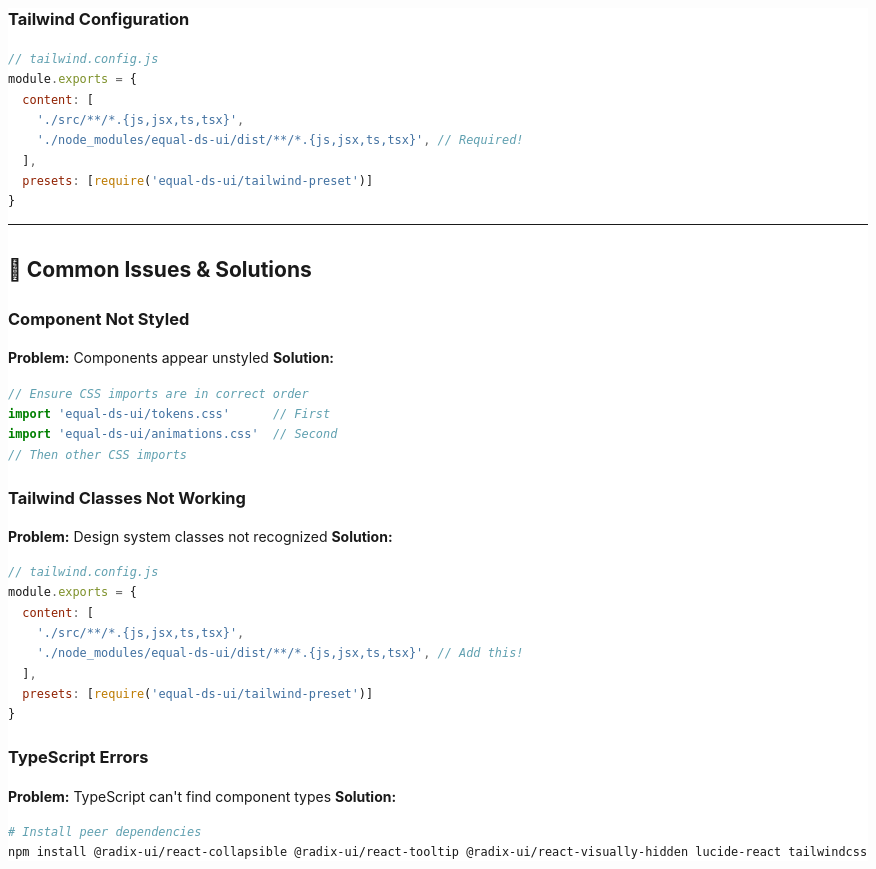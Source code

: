 ### Tailwind Configuration

```javascript
// tailwind.config.js
module.exports = {
  content: [
    './src/**/*.{js,jsx,ts,tsx}',
    './node_modules/equal-ds-ui/dist/**/*.{js,jsx,ts,tsx}', // Required!
  ],
  presets: [require('equal-ds-ui/tailwind-preset')]
}
```

---

## 🐛 Common Issues & Solutions

### Component Not Styled

**Problem:** Components appear unstyled
**Solution:**
```typescript
// Ensure CSS imports are in correct order
import 'equal-ds-ui/tokens.css'      // First
import 'equal-ds-ui/animations.css'  // Second
// Then other CSS imports
```

### Tailwind Classes Not Working

**Problem:** Design system classes not recognized
**Solution:**
```javascript
// tailwind.config.js
module.exports = {
  content: [
    './src/**/*.{js,jsx,ts,tsx}',
    './node_modules/equal-ds-ui/dist/**/*.{js,jsx,ts,tsx}', // Add this!
  ],
  presets: [require('equal-ds-ui/tailwind-preset')]
}
```

### TypeScript Errors

**Problem:** TypeScript can't find component types
**Solution:**
```bash
# Install peer dependencies
npm install @radix-ui/react-collapsible @radix-ui/react-tooltip @radix-ui/react-visually-hidden lucide-react tailwindcss
```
----------------
**Your objective:** The whole listing is to be duplicated verbatim, apart from its images.

**Task output:**
Source code

: ### Tailwind Configuration

```javascript
// tailwind.config.js
module.exports = {
  content: [
    './src/**/*.{js,jsx,ts,tsx}',
    './node_modules/equal-ds-ui/dist/**/*.{js,jsx,ts,tsx}', // Required!
  ],
  presets: [require('equal-ds-ui/tailwind-preset')]
}
```

---

## 🐛 Common Issues & Solutions

### Component Not Styled

**Problem:** Components appear unstyled
**Solution:**
```typescript
// Ensure CSS imports are in correct order
import 'equal-ds-ui/tokens.css'      // First
import 'equal-ds-ui/animations.css'  // Second
// Then other CSS imports
```

### Tailwind Classes Not Working

**Problem:** Design system classes not recognized
**Solution:**
```javascript
// tailwind.config.js
module.exports = {
  content: [
    './src/**/*.{js,jsx,ts,tsx}',
    './node_modules/equal-ds-ui/dist/**/*.{js,jsx,ts,tsx}', // Add this!
  ],
  presets: [require('equal-ds-ui/tailwind-preset')]
}
```

### TypeScript Errors

**Problem:** TypeScript can't find component types
**Solution:**
```bash
# Install peer dependencies
npm install @radix-ui/react-collapsible @radix-ui/react-tooltip @radix-ui/react-visually-hidden lucide-react tailwindcss
```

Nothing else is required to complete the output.